Precisei virar comunista por causa disto?  Precisei virar conservador irado por causa dos tios ricos que eu tinha?  Graças a Deus, que me deu capacidade de discernimento, nada disto aconteceu, me equilibrei com perícia e bom senso entre as duas correntes. Num mundo em que uns nascem fortes, outros franzinos, em que uns têm ouvido musical, outros são desafinados, em que uns tem memória visual afiada, outros memória auditiva, outros memória motora, outros todas as três juntas. Num mundo plural onde parte é deserto, outra é Amazônia, onde parte é gelo, outra colinas verdejantes, é preciso conviver com a diversidade, com as diferenças individuais que são inegáveis.
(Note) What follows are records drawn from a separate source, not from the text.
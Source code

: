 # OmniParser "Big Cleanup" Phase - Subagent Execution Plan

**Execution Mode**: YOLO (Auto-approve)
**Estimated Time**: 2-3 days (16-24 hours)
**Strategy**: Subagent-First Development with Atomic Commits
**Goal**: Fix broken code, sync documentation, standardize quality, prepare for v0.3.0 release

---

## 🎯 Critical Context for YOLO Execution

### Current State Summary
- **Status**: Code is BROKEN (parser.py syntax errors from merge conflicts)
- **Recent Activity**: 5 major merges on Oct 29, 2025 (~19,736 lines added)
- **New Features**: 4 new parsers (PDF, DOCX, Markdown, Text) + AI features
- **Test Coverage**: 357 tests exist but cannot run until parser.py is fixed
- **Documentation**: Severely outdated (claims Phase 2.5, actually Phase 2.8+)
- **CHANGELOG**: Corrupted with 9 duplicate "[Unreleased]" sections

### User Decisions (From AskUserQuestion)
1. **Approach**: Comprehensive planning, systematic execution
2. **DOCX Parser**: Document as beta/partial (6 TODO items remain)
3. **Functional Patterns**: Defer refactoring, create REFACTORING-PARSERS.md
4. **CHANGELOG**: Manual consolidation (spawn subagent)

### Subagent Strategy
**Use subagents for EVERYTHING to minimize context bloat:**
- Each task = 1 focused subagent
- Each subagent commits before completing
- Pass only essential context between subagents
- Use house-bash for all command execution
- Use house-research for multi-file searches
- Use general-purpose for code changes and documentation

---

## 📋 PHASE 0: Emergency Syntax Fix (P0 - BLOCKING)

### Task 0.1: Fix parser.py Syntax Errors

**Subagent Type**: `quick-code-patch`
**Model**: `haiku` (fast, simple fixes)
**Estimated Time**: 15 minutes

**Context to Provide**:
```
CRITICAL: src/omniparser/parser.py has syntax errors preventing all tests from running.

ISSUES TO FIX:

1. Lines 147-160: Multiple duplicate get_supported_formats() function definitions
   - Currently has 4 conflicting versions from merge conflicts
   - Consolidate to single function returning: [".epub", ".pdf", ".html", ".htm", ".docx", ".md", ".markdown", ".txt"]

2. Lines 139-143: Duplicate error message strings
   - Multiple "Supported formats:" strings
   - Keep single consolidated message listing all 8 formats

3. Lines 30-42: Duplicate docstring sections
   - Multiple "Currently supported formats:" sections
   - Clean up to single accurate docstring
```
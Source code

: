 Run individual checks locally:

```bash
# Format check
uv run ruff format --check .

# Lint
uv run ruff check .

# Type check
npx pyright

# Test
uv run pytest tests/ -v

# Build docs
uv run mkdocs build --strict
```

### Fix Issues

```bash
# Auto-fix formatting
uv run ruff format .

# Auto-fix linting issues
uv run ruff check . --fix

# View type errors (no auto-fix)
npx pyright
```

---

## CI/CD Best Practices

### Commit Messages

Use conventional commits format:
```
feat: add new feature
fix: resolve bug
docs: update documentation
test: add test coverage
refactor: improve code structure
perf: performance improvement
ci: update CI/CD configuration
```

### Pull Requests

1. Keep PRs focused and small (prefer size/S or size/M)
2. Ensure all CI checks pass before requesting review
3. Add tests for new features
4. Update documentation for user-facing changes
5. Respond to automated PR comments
Querer passar um rodo em cima dos humanos e torná-los iguais, sem tirar nem por, é bater de frente com a natureza e a condição humanas.

Fazer do Dia do Trabalho, festa exclusiva dos que lidam com ferramentas, dos que pegam no martelo, na enxada, dos que vestem macacão é sordidamente injusto! Eu fui professor, meu vizinho é engenheiro, quem me trata da surdez é uma médica, quem me vende o pão é um comerciante, somos todos Trabalho! Hoje é meu dia também, eu faço a minha festa brindando à data com minha consciência! O velho lá do Boulevard vive de rendas? Cada um curte a velhice como para ela foi levado. Não nos cabe e nem fica bem invejá-los, façam bom proveito. Tenho enorme orgulho de meu pai, de meus irmãos, de pertencer à categoria que se assenta no Trabalho. Trabalhei quarenta e dois anos, mesmo quando a ditadura me proibiu de trabalhar!  E hoje é meu dia,  Dia do Trabalho!